I agree. The folks who run Square are, indeed, Pieces Of Shit.
That's what you meant, right?
If I'm talking to a cashier instead of putting my card on the table, I haven't been provided a service that warrants tipping.
Exactly, which is why I almost never tip. I'll occasionally leave a tip at Dominos or something if they were prompt in finding my pizza while being really slammed w/ orders, but there's no way it's getting anywhere close to what I'd tip at a place where I'm actually being served.
I'll occasionally leave a cash tip in a jar at a counter order place if the staff were helpful in some way (or the food was especially good), but that's also pretty rare.
If this became real, it wouldn't affect me and I'm introverted and near mute in public. I already do this with the "would you like to round up to donate" bullshit. I only have problems saying "no" if it will possibly hurt a person's feelings; idgaf about the feelings of a business.
idgaf about the feelings of a business.
Fair enough, but you should know that the money you donate by rounding up doesn't in any way benefit the business. It's your donation and iirc you could even technically write it off your own taxes (doubt it's worth the hassle though)
Also the thing about tips is that it will unfortunately hurt peoples feelings because at least in some places they probably earn below minimum wage. It's absolutely bullshit, but not participating isn't the perfect solution it might seem
Not strictly true. CVS, a US retailer, announced they would be donating $10 million to a charity and would be supporting the charity via customer round-up prompts as well.
In reality, they were including the customer donations in the $10 million, so anything customers donated saved them money.
It doesn't really save them money, it just means they can report that number and get a public pat on the back. I highly doubt they were planning on donating that money w/o customer donations, they likely looked at past donations and figured this was a safe number to go for.

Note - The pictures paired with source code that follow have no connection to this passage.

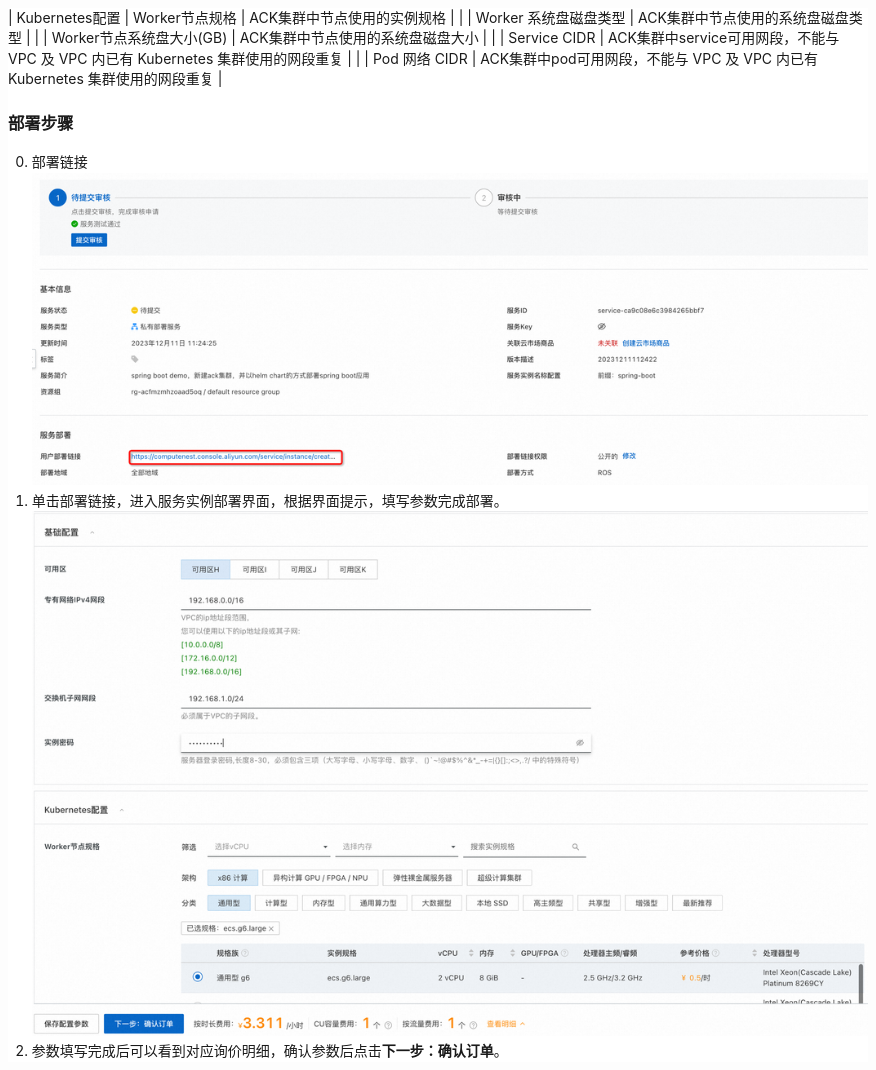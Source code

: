 | Kubernetes配置 | Worker节点规格        | ACK集群中节点使用的实例规格                                                        |
|              | Worker 系统盘磁盘类型    | ACK集群中节点使用的系统盘磁盘类型                                                     |
|              | Worker节点系统盘大小(GB) | ACK集群中节点使用的系统盘磁盘大小                                                     |
|              | Service CIDR      | ACK集群中service可用网段，不能与 VPC 及 VPC 内已有 Kubernetes 集群使用的网段重复               |
|              | Pod 网络 CIDR       | ACK集群中pod可用网段，不能与 VPC 及 VPC 内已有 Kubernetes 集群使用的网段重复                   |

### 部署步骤

0. 部署链接
   ![img_1.png](img_1.png)
1. 单击部署链接，进入服务实例部署界面，根据界面提示，填写参数完成部署。
   ![img_2.png](img_2.png)
2. 参数填写完成后可以看到对应询价明细，确认参数后点击**下一步：确认订单**。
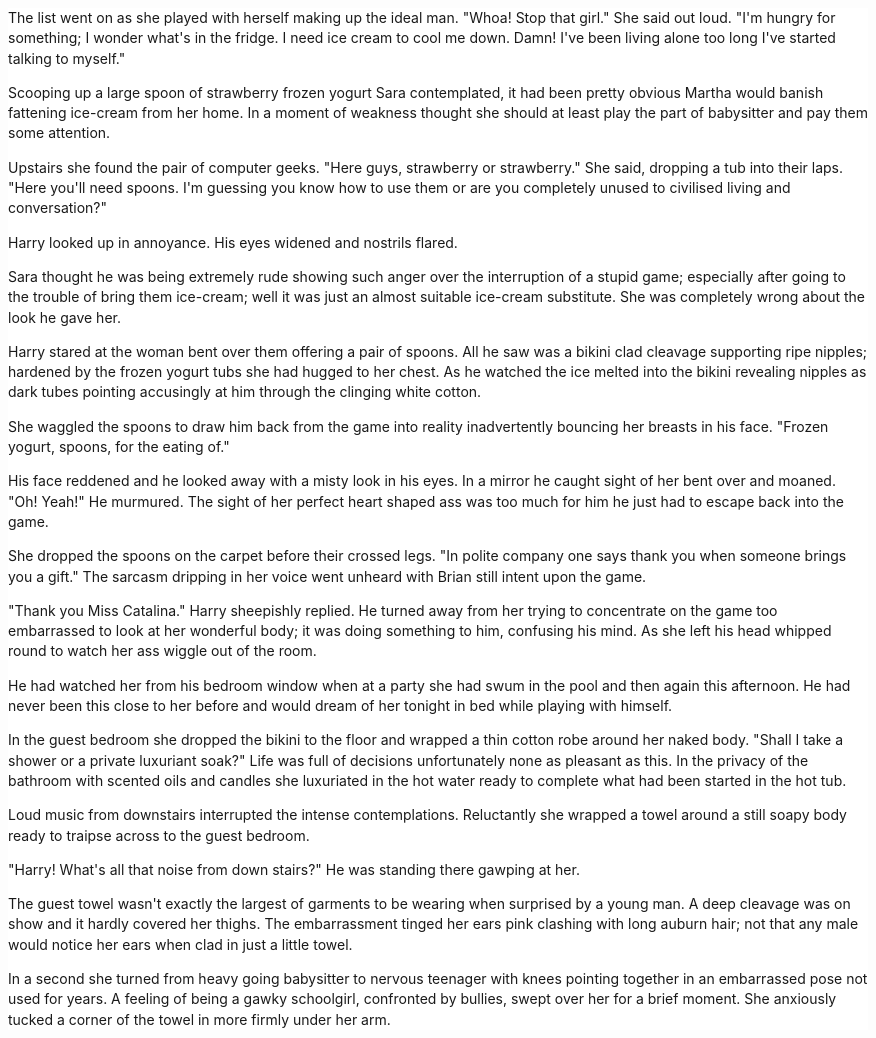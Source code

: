 The list went on as she played with herself making up the ideal man. "Whoa! Stop that girl." She said out loud. "I'm hungry for something; I wonder what's in the fridge. I need ice cream to cool me down. Damn! I've been living alone too long I've started talking to myself." 

Scooping up a large spoon of strawberry frozen yogurt Sara contemplated, it had been pretty obvious Martha would banish fattening ice-cream from her home. In a moment of weakness thought she should at least play the part of babysitter and pay them some attention. 

Upstairs she found the pair of computer geeks. "Here guys, strawberry or strawberry." She said, dropping a tub into their laps. "Here you'll need spoons. I'm guessing you know how to use them or are you completely unused to civilised living and conversation?" 

Harry looked up in annoyance. His eyes widened and nostrils flared. 

Sara thought he was being extremely rude showing such anger over the interruption of a stupid game; especially after going to the trouble of bring them ice-cream; well it was just an almost suitable ice-cream substitute. She was completely wrong about the look he gave her. 

Harry stared at the woman bent over them offering a pair of spoons. All he saw was a bikini clad cleavage supporting ripe nipples; hardened by the frozen yogurt tubs she had hugged to her chest. As he watched the ice melted into the bikini revealing nipples as dark tubes pointing accusingly at him through the clinging white cotton. 

She waggled the spoons to draw him back from the game into reality inadvertently bouncing her breasts in his face. "Frozen yogurt, spoons, for the eating of." 

His face reddened and he looked away with a misty look in his eyes. In a mirror he caught sight of her bent over and moaned. "Oh! Yeah!" He murmured. The sight of her perfect heart shaped ass was too much for him he just had to escape back into the game. 

She dropped the spoons on the carpet before their crossed legs. "In polite company one says thank you when someone brings you a gift." The sarcasm dripping in her voice went unheard with Brian still intent upon the game. 

"Thank you Miss Catalina." Harry sheepishly replied. He turned away from her trying to concentrate on the game too embarrassed to look at her wonderful body; it was doing something to him, confusing his mind. As she left his head whipped round to watch her ass wiggle out of the room. 

He had watched her from his bedroom window when at a party she had swum in the pool and then again this afternoon. He had never been this close to her before and would dream of her tonight in bed while playing with himself. 

In the guest bedroom she dropped the bikini to the floor and wrapped a thin cotton robe around her naked body. "Shall I take a shower or a private luxuriant soak?" Life was full of decisions unfortunately none as pleasant as this. In the privacy of the bathroom with scented oils and candles she luxuriated in the hot water ready to complete what had been started in the hot tub. 

Loud music from downstairs interrupted the intense contemplations. Reluctantly she wrapped a towel around a still soapy body ready to traipse across to the guest bedroom. 

"Harry! What's all that noise from down stairs?" He was standing there gawping at her. 

The guest towel wasn't exactly the largest of garments to be wearing when surprised by a young man. A deep cleavage was on show and it hardly covered her thighs. The embarrassment tinged her ears pink clashing with long auburn hair; not that any male would notice her ears when clad in just a little towel. 

In a second she turned from heavy going babysitter to nervous teenager with knees pointing together in an embarrassed pose not used for years. A feeling of being a gawky schoolgirl, confronted by bullies, swept over her for a brief moment. She anxiously tucked a corner of the towel in more firmly under her arm. 
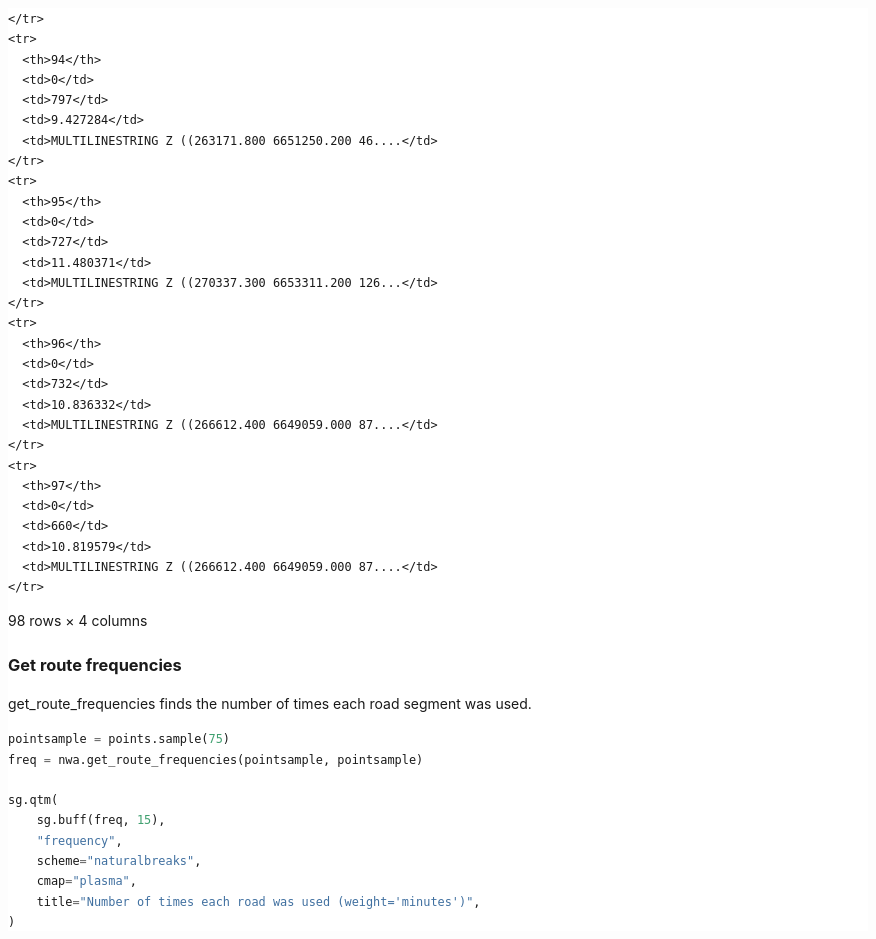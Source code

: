     </tr>
    <tr>
      <th>94</th>
      <td>0</td>
      <td>797</td>
      <td>9.427284</td>
      <td>MULTILINESTRING Z ((263171.800 6651250.200 46....</td>
    </tr>
    <tr>
      <th>95</th>
      <td>0</td>
      <td>727</td>
      <td>11.480371</td>
      <td>MULTILINESTRING Z ((270337.300 6653311.200 126...</td>
    </tr>
    <tr>
      <th>96</th>
      <td>0</td>
      <td>732</td>
      <td>10.836332</td>
      <td>MULTILINESTRING Z ((266612.400 6649059.000 87....</td>
    </tr>
    <tr>
      <th>97</th>
      <td>0</td>
      <td>660</td>
      <td>10.819579</td>
      <td>MULTILINESTRING Z ((266612.400 6649059.000 87....</td>
    </tr>
  </tbody>
</table>
<p>98 rows × 4 columns</p>
</div>

### Get route frequencies

get_route_frequencies finds the number of times each road segment was used.

```python
pointsample = points.sample(75)
freq = nwa.get_route_frequencies(pointsample, pointsample)

sg.qtm(
    sg.buff(freq, 15),
    "frequency",
    scheme="naturalbreaks",
    cmap="plasma",
    title="Number of times each road was used (weight='minutes')",
)
```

Donating through one of those prompts doesn't help or hurt the company in any meaningful way, other than allowing the company to take credit for your donation (not on taxes, just on public statements).

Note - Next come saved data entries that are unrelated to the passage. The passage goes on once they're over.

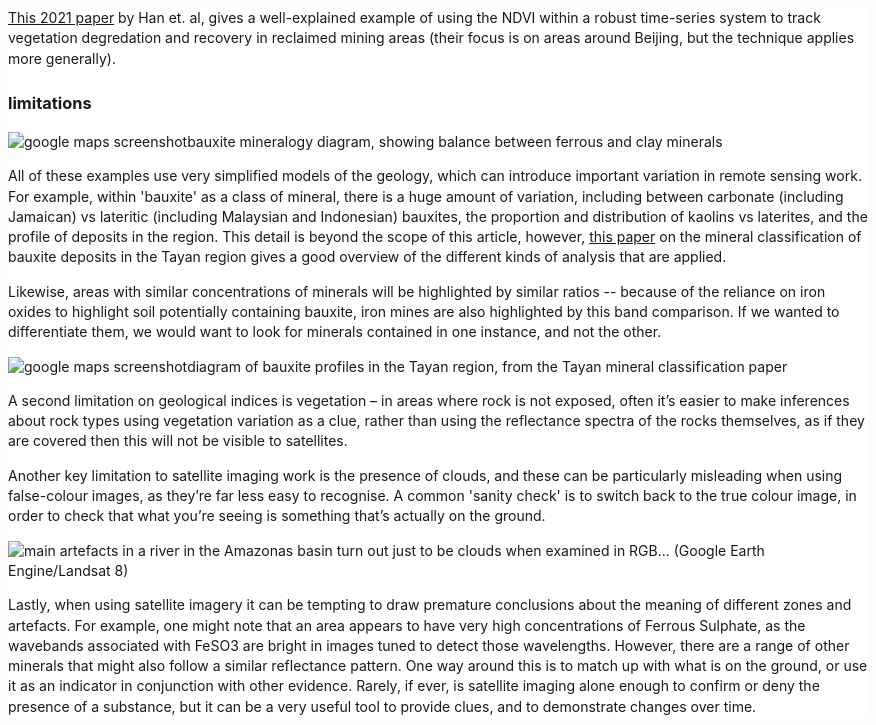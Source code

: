 [This 2021 paper](https://www.tandfonline.com/doi/epdf/10.1080/15481603.2021.1996319?needAccess=true) by Han et. al, gives a well-explained example of using the NDVI within a robust time-series system to track vegetation degredation and recovery in reclaimed mining areas (their focus is on areas around Beijing, but the technique applies more generally).

### limitations

<span class="marginnote">
	<img src="{{ '/img/bellingcat/bauxite-mineralogy.png' | prepend: site.baseurl }}" alt="google maps screenshot"/>bauxite mineralogy diagram, showing balance between ferrous and clay minerals
</span>

All of these examples use very simplified models of the geology, which can introduce important variation in remote sensing work. For example, within 'bauxite' as a class of mineral, there is a huge amount of variation, including between carbonate (including Jamaican) vs lateritic (including Malaysian and Indonesian) bauxites, the proportion and distribution of kaolins vs laterites, and the profile of deposits in the region. This detail is beyond the scope of this article, however, [this paper](https://attachments.are.na/33479319/b1d6d19cc28eed7354685f7a1ec341df.pdf?1736271075) on the mineral classification of bauxite deposits in the Tayan region gives a good overview of the different kinds of analysis that are applied. 

Likewise, areas with similar concentrations of minerals will be highlighted by similar ratios --  because of the reliance on iron oxides to highlight soil potentially containing bauxite, iron mines are also highlighted by this band comparison. If we wanted to differentiate them, we would want to look for minerals contained in one instance, and not the other.

<span class="marginnote">
	<img src="{{ '/img/bellingcat/tayan-profile.png' | prepend: site.baseurl }}" alt="google maps screenshot"/>diagram of bauxite profiles in the Tayan region, from the Tayan mineral classification paper
</span>


A second limitation on geological indices is vegetation – in areas where rock is not exposed, often it’s easier to make inferences about rock types using vegetation variation as a clue, rather than using the reflectance spectra of the rocks themselves, as if they are covered then this will not be visible to satellites.

Another key limitation to satellite imaging work is the presence of clouds, and these can be particularly misleading when using false-colour images, as they’re far less easy to recognise. A common 'sanity check' is to switch back to the true colour image, in order to check that what you’re seeing is something that’s actually on the ground.


<span class="marginnote">
	<img src="{{ '/img/bellingcat/clouds-aligned.png' | prepend: site.baseurl }}" alt="main"/>
	artefacts in a river in the Amazonas basin turn out just to be clouds when examined in RGB... (Google Earth Engine/Landsat 8)
</span>

Lastly, when using satellite imagery it can be tempting to draw premature conclusions about the meaning of different zones and artefacts. For example, one might note that an area appears to have very high concentrations of Ferrous Sulphate, as the wavebands associated with FeSO3 are bright in images tuned to detect those wavelengths. However, there are a range of other minerals that might also follow a similar reflectance pattern. One way around this is to match up with what is on the ground, or use it as an indicator in conjunction with other evidence. Rarely, if ever, is satellite imaging alone enough to confirm or deny the presence of a substance, but it can be a very useful tool to provide clues, and to demonstrate changes over time.
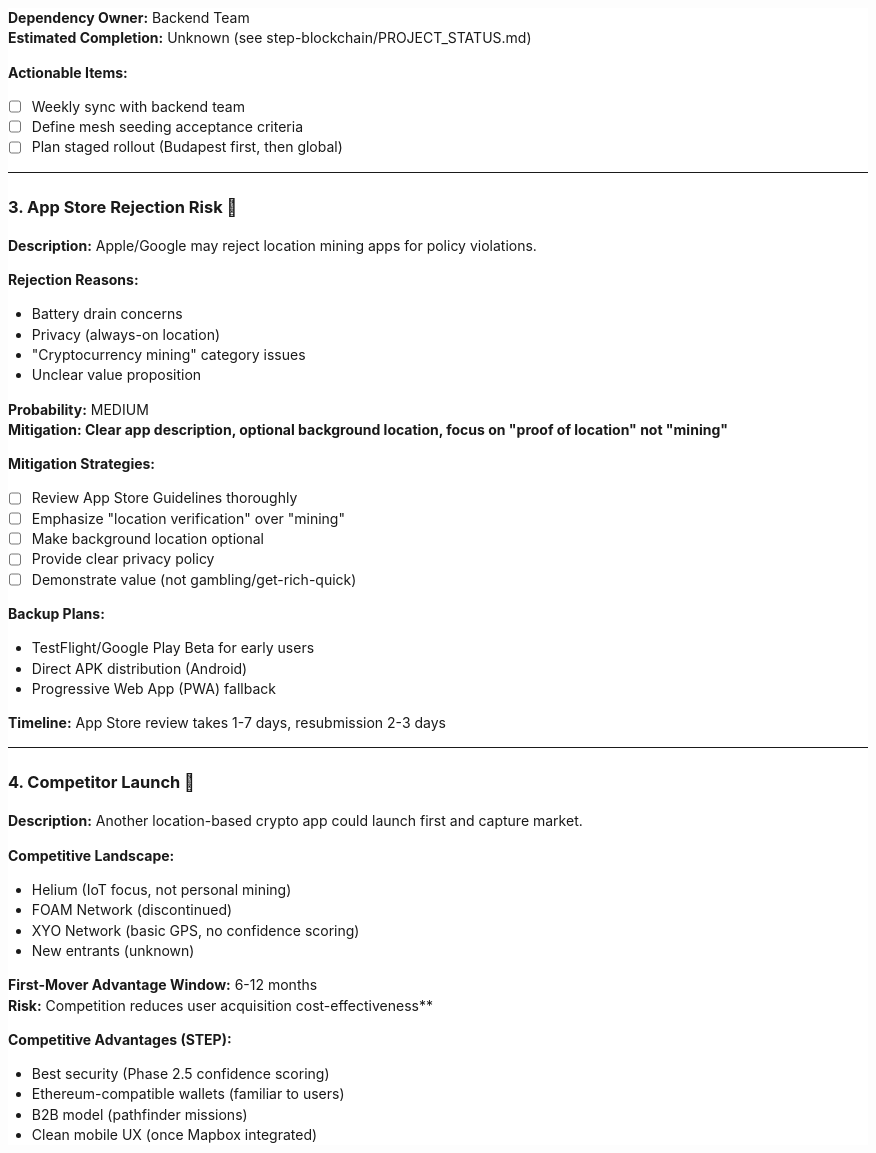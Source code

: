 **Dependency Owner:** Backend Team  
**Estimated Completion:** Unknown (see step-blockchain/PROJECT_STATUS.md)

**Actionable Items:**
- [ ] Weekly sync with backend team
- [ ] Define mesh seeding acceptance criteria
- [ ] Plan staged rollout (Budapest first, then global)

---

### 3. **App Store Rejection Risk** 📱
**Description:** Apple/Google may reject location mining apps for policy violations.

**Rejection Reasons:**
- Battery drain concerns
- Privacy (always-on location)
- "Cryptocurrency mining" category issues
- Unclear value proposition

**Probability:** MEDIUM  
**Mitigation: Clear app description, optional background location, focus on "proof of location" not "mining"**

**Mitigation Strategies:**
- [ ] Review App Store Guidelines thoroughly
- [ ] Emphasize "location verification" over "mining"
- [ ] Make background location optional
- [ ] Provide clear privacy policy
- [ ] Demonstrate value (not gambling/get-rich-quick)

**Backup Plans:**
- TestFlight/Google Play Beta for early users
- Direct APK distribution (Android)
- Progressive Web App (PWA) fallback

**Timeline:** App Store review takes 1-7 days, resubmission 2-3 days

---

### 4. **Competitor Launch** 🏁
**Description:** Another location-based crypto app could launch first and capture market.

**Competitive Landscape:**
- Helium (IoT focus, not personal mining)
- FOAM Network (discontinued)
- XYO Network (basic GPS, no confidence scoring)
- New entrants (unknown)

**First-Mover Advantage Window:** 6-12 months  
**Risk:** Competition reduces user acquisition cost-effectiveness**

**Competitive Advantages (STEP):**
- Best security (Phase 2.5 confidence scoring)
- Ethereum-compatible wallets (familiar to users)
- B2B model (pathfinder missions)
- Clean mobile UX (once Mapbox integrated)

Where's the "Only the tip" button?
Those tips are too small. It should be set at 18%, 20%, and 25% with no option for tipping less.
It should be set at 18%, 20%, and 25% with no option for tipping less.

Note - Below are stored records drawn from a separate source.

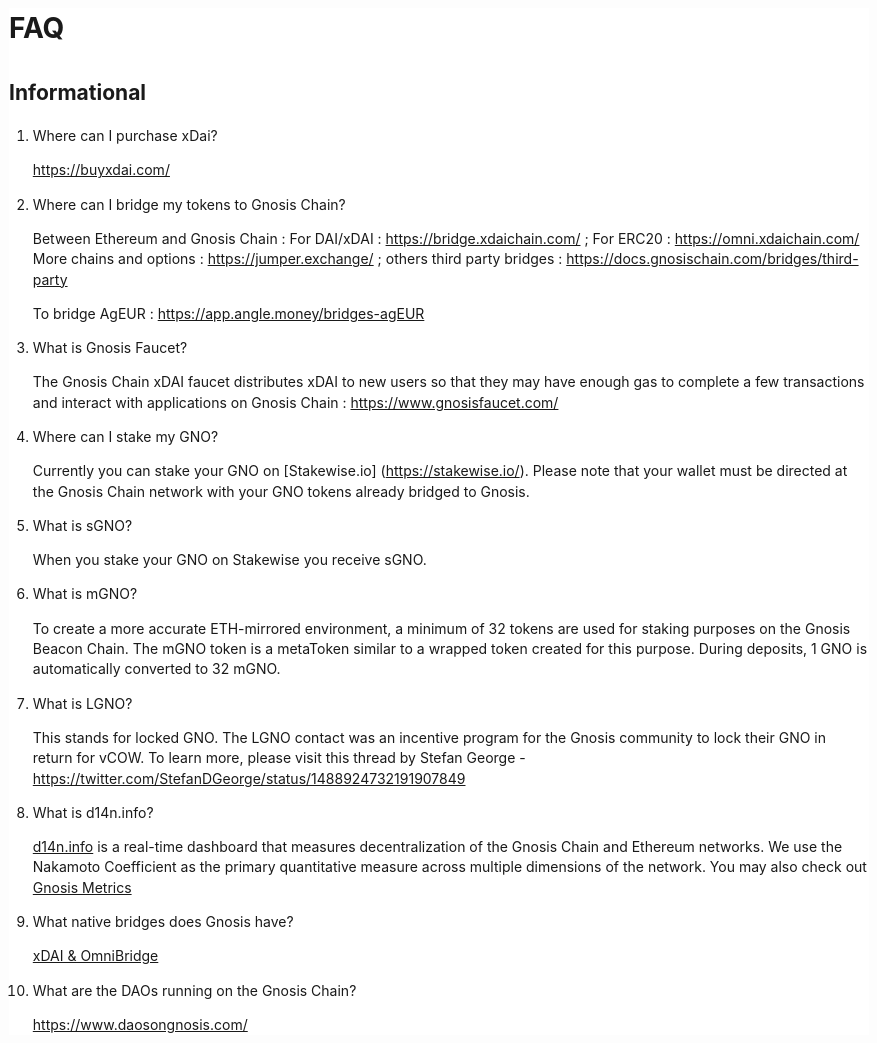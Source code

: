 # FAQ

## Informational

1. Where can I purchase xDai?

   https://buyxdai.com/

2. Where can I bridge my tokens to Gnosis Chain?

   Between Ethereum and Gnosis Chain : For DAI/xDAI : https://bridge.xdaichain.com/ ; For ERC20 : https://omni.xdaichain.com/
   More chains and options : https://jumper.exchange/ ; others third party bridges : https://docs.gnosischain.com/bridges/third-party

   To bridge AgEUR : https://app.angle.money/bridges-agEUR

3. What is Gnosis Faucet?

   The Gnosis Chain xDAI faucet distributes xDAI to new users so that they may have enough gas to complete a few transactions and interact with applications on Gnosis Chain : https://www.gnosisfaucet.com/

4. Where can I stake my GNO?

   Currently you can stake your GNO on [Stakewise.io] (https://stakewise.io/). Please note that your wallet must be directed at the Gnosis Chain network with your GNO tokens already bridged to Gnosis.

5. What is sGNO?

   When you stake your GNO on Stakewise you receive sGNO.

6. What is mGNO?

   To create a more accurate ETH-mirrored environment, a minimum of 32 tokens are used for staking purposes on the Gnosis Beacon Chain. The mGNO token is a metaToken similar to a wrapped token created for this purpose. During deposits, 1 GNO is automatically converted to 32 mGNO.

7. What is LGNO?

   This stands for locked GNO. The LGNO contact was an incentive program for the Gnosis community to lock their GNO in return for vCOW. To learn more, please visit this thread by Stefan George -https://twitter.com/StefanDGeorge/status/1488924732191907849

8. What is d14n.info?

   [d14n.info](https://www.d14n.info/) is a real-time dashboard that measures decentralization of the Gnosis Chain and Ethereum networks. We use the Nakamoto Coefficient as the primary quantitative measure across multiple dimensions of the network.
   You may also check out [Gnosis Metrics](https://www.gnosismetrics.com/#overview)

9. What native bridges does Gnosis have?

   [xDAI & OmniBridge](https://docs.gnosischain.com/bridges/)

10. What are the DAOs running on the Gnosis Chain?

    https://www.daosongnosis.com/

You are, in essence, giving corporations a 18-25% discount on wages.
Exactly. Which would make this theoretical POS even more consumer unfriendly then OP's 2%, 4%, and 6% choices.
More people might be inclined to tell the cashier to remove the tip when it's higher, but if it only shows percentages then people might be inclined to just hit the smallest one instead of doing the math to figure out how much they're tipping.
Yeah, I'm guessing OP is in Europe or something where tipping is much less common, because those tipping numbers make no sense from an American/Canadian perspective where tipping is absolutely a thing. Square POS terminals already prompt for 15%, 18%, and 20% or whatever, even for counter-order, so I don't know why this picture dropped the amount so much.
Thing is, this is at the dollar store, and you can only buy one item per transaction.
Then how did they get a bill of $49.08? Nothing at the dollar store would cost that...
c/assholedesign
I'm so used to telling homeless folks I have no money that I'm pretty sure I can look the barista or whoever straight in the eye and say "No tip."
Actually kind of fucked society pushes us to that point, huh?
POS systems including tip requests really piss me off. We recently discovered a great local restaurant and we order food from them (and pick it up, to take home) a few times a month. They have one of those POS systems and it really irritates me to have to tap 'No Tip' in plain view of the cashier every time. We're picking up food; I'm walking up to a counter, collecting a bag, swiping a credit card and leaving. Why the fuck would I tip for that? I don't tip at the grocery store and cashiers there do the same amount of work.